Saved entries:
•••••
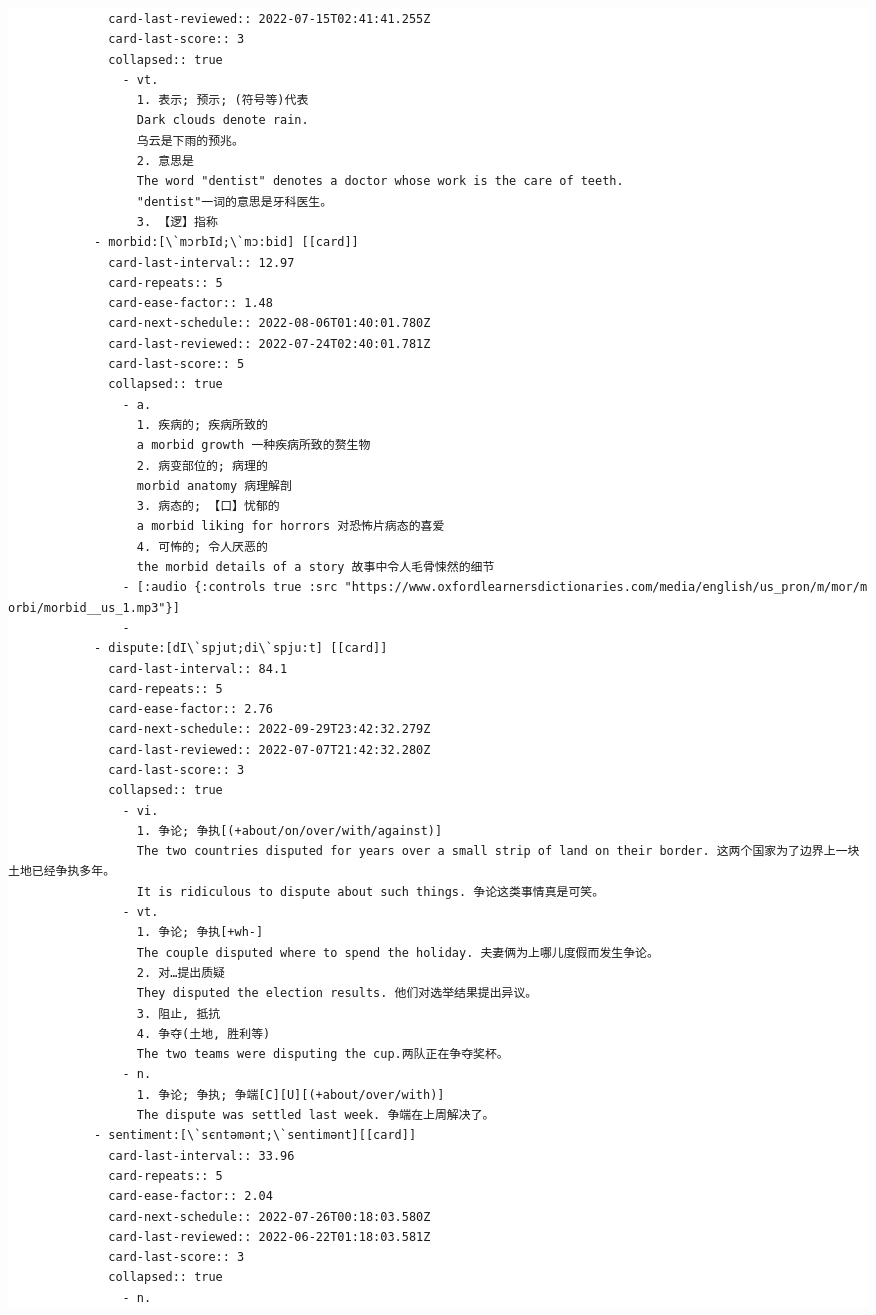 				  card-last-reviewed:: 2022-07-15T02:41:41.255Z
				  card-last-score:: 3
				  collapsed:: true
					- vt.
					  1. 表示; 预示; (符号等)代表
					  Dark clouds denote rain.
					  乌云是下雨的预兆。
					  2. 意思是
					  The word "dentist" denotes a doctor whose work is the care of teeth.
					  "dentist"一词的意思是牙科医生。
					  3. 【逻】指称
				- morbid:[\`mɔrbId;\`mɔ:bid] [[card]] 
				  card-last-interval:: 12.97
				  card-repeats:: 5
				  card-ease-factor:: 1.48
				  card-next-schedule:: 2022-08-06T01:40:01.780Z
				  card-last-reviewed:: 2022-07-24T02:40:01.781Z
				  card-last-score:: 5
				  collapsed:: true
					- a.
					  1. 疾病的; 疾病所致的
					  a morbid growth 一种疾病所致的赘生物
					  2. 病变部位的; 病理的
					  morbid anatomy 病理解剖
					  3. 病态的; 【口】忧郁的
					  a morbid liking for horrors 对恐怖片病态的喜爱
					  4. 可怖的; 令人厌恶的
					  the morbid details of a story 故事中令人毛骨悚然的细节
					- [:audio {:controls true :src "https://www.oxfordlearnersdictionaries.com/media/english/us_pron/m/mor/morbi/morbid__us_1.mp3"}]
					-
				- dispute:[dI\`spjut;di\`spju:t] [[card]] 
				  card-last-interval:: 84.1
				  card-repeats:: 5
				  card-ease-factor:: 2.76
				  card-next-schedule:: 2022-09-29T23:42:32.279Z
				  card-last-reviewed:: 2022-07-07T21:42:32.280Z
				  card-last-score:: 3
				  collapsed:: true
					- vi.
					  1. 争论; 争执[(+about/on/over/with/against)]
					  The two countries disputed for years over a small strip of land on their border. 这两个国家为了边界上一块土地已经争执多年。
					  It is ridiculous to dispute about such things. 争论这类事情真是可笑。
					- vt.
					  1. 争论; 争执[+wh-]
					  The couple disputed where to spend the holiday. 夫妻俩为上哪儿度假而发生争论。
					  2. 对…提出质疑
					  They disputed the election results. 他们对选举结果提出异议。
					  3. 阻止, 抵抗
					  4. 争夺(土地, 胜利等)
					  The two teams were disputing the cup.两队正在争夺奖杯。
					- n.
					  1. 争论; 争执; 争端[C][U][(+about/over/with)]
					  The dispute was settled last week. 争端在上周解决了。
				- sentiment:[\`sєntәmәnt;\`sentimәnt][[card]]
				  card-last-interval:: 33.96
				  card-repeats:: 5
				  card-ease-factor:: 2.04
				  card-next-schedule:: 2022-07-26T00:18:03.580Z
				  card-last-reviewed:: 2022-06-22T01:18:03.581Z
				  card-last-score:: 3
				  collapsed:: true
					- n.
•••••
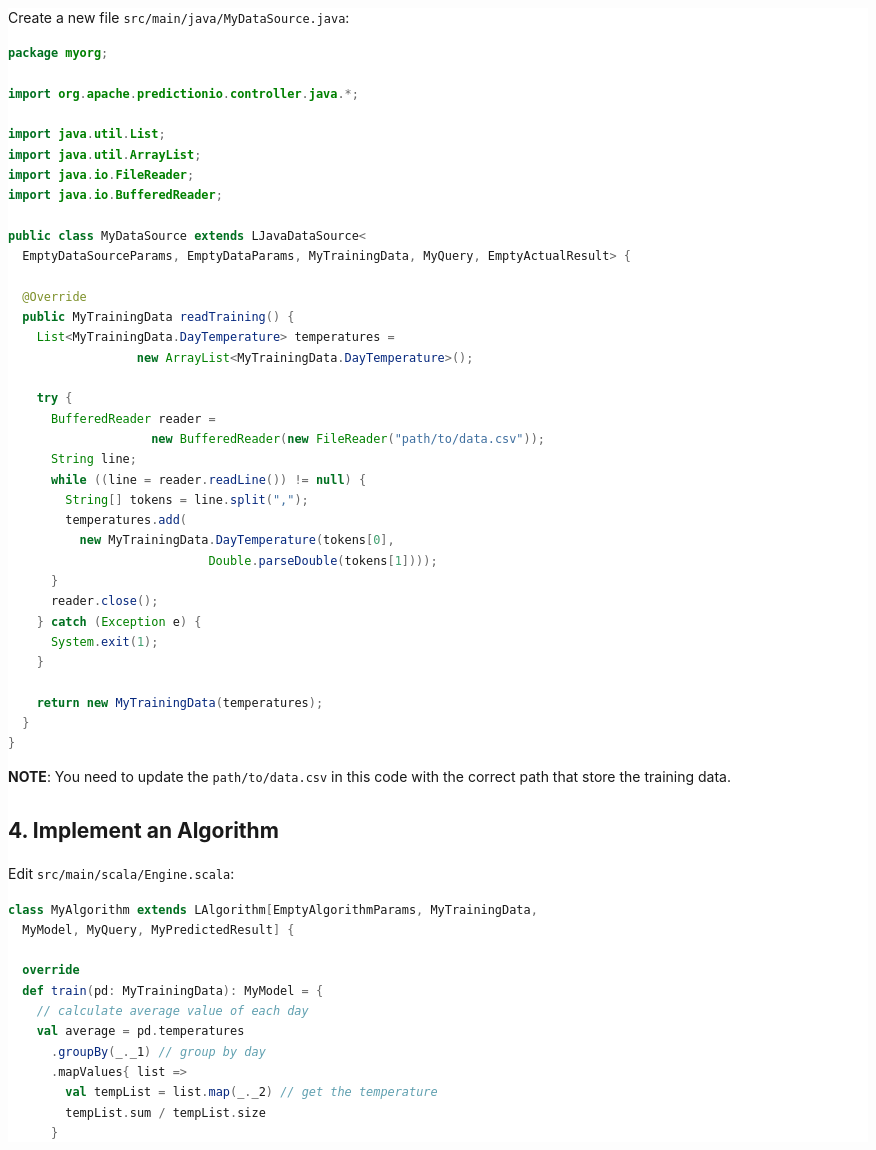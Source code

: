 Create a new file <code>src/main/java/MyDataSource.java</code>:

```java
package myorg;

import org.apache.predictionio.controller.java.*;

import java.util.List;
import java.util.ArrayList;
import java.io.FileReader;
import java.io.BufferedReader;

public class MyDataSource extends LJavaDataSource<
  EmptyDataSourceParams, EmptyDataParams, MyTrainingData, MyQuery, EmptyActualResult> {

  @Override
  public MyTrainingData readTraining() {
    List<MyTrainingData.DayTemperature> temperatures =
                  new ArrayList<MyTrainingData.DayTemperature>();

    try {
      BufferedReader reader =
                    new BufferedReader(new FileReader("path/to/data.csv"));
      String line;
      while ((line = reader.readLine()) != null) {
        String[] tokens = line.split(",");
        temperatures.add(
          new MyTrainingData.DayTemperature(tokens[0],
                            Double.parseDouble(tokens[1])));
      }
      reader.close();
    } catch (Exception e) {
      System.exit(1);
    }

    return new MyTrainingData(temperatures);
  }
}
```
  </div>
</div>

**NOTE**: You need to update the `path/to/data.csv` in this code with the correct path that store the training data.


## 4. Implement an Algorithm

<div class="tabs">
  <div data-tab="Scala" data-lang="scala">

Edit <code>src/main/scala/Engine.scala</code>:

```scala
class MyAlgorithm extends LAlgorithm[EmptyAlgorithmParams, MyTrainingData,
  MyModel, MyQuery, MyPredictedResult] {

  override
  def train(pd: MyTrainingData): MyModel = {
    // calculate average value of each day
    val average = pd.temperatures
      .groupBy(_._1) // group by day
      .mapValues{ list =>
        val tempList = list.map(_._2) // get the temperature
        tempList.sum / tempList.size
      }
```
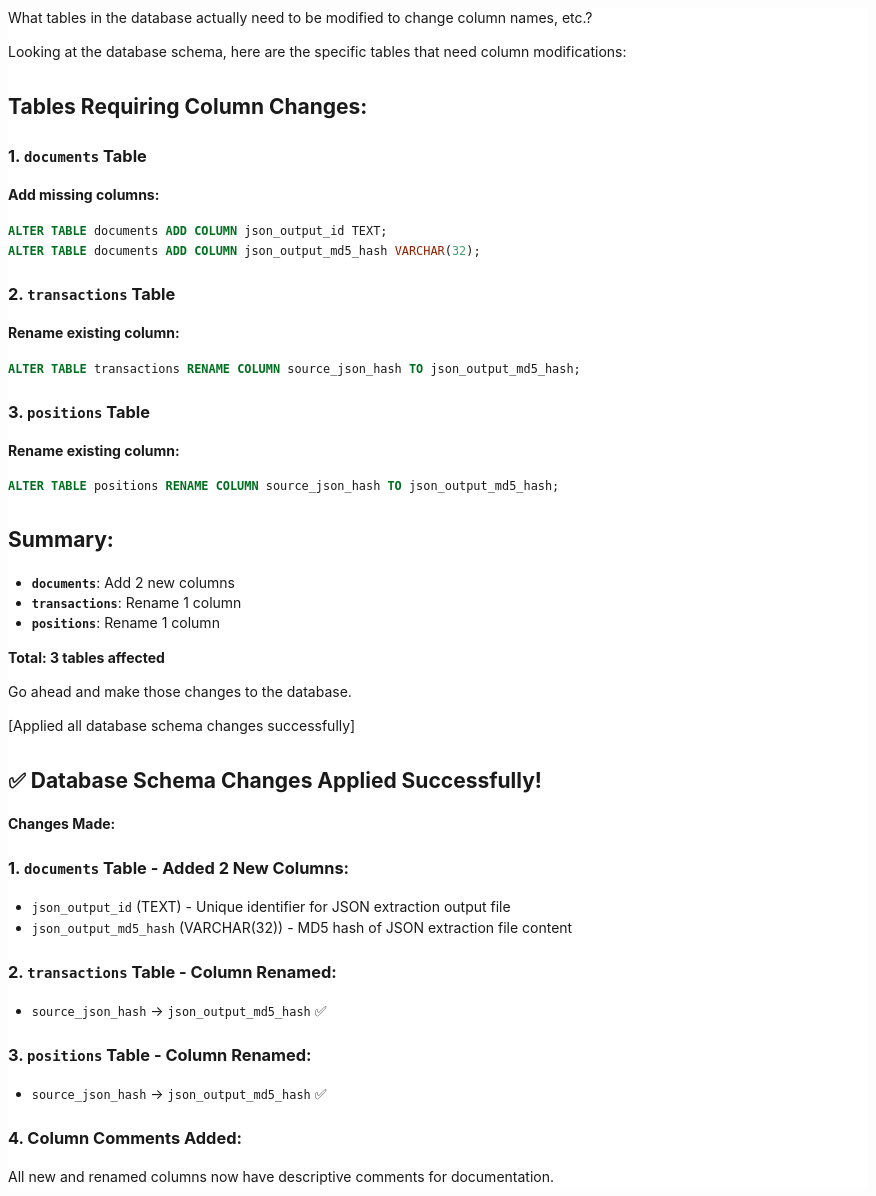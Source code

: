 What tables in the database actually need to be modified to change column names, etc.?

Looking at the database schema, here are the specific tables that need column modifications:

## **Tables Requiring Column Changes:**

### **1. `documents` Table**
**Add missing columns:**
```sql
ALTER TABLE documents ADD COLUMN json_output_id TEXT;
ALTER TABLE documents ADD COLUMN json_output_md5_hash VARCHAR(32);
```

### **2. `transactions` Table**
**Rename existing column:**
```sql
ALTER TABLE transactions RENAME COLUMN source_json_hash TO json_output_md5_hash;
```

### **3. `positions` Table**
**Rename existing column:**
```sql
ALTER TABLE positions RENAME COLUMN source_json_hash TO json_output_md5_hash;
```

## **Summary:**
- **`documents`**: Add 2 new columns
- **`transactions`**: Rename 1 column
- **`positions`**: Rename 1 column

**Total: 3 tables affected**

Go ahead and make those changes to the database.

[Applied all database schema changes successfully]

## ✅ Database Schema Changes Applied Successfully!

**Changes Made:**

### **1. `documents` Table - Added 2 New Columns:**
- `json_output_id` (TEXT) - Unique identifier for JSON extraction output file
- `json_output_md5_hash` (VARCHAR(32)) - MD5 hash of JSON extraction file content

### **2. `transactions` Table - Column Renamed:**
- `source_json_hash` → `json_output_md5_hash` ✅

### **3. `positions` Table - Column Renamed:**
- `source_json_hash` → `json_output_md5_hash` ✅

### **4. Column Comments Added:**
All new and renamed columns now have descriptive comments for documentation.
•••••
Which lines above include the word "that"? Return each one.

**NOTE**: You need to update the `path/to/data.csv` in this code with the correct path that store the training data.
Looking at the database schema, here are the specific tables that need column modifications:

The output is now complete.